:: Records for the exercise

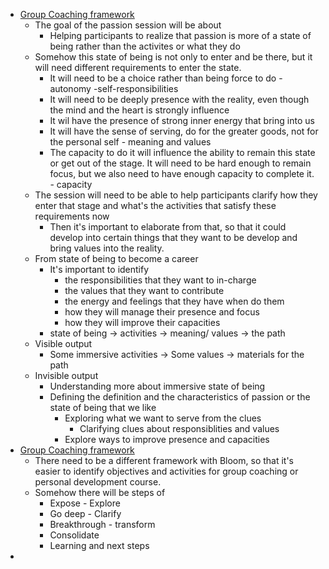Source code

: - [Group Coaching framework](<Group Coaching framework.md>)
    - The goal of the passion session will be about
        - Helping participants to realize that passion is more of a state of being rather than the activites or what they do
    - Somehow this state of being is not only to enter and be there, but it will need different requirements to enter the state.
        - It will need to be a choice rather than being force to do - autonomy -self-responsibilities
        - It will need to be deeply presence with the reality, even though the mind and the heart is strongly influence
        - It wil have the presence of strong inner energy that bring into us
        - It will have the sense of serving, do for the greater goods, not for the personal self - meaning and values
        - The capacity to do it will influence the ability to remain this state or get out of the stage. It will need to be hard enough to remain focus, but we also need to have enough capacity to complete it. - capacity 
    - The session will need to be able to help participants clarify how they enter that stage and what's the activities that satisfy these requirements now
        - Then it's important to elaborate from that, so that it could develop into certain things that they want to be develop and bring values into the reality.
    - From state of being to become a career
        - It's important to identify 
            - the responsibilities that they want to in-charge
            - the values that they want to contribute
            - the energy and feelings that they have when do them 
            - how they will manage their presence and focus
            - how they will improve their capacities 
        - state of being -> activities -> meaning/ values -> the path
    - Visible output
        - Some immersive activities -> Some values -> materials for the path
    - Invisible output
        - Understanding more about immersive state of being
        - Defining the definition and the characteristics of passion or the state of being that we like
            - Exploring what we want to serve from the clues
                - Clarifying clues about responsiblities and values
            - Explore ways to improve presence and capacities
- [Group Coaching framework](<Group Coaching framework.md>)
    - There need to be a different framework with Bloom, so that it's easier to identify objectives and activities for group coaching or personal development course.
    - Somehow there will be steps of
        - Expose - Explore
        - Go deep - Clarify
        - Breakthrough - transform
        - Consolidate 
        - Learning and next steps
-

::::

The output is the lines from the start of the data above through the line containing "- It will need to be deeply", unchanged, with any picture left out.

Source code

: - [Group Coaching framework](<Group Coaching framework.md>)
    - The goal of the passion session will be about
        - Helping participants to realize that passion is more of a state of being rather than the activites or what they do
    - Somehow this state of being is not only to enter and be there, but it will need different requirements to enter the state.
        - It will need to be a choice rather than being force to do - autonomy -self-responsibilities
        - It will need to be deeply presence with the reality, even though the mind and the heart is strongly influence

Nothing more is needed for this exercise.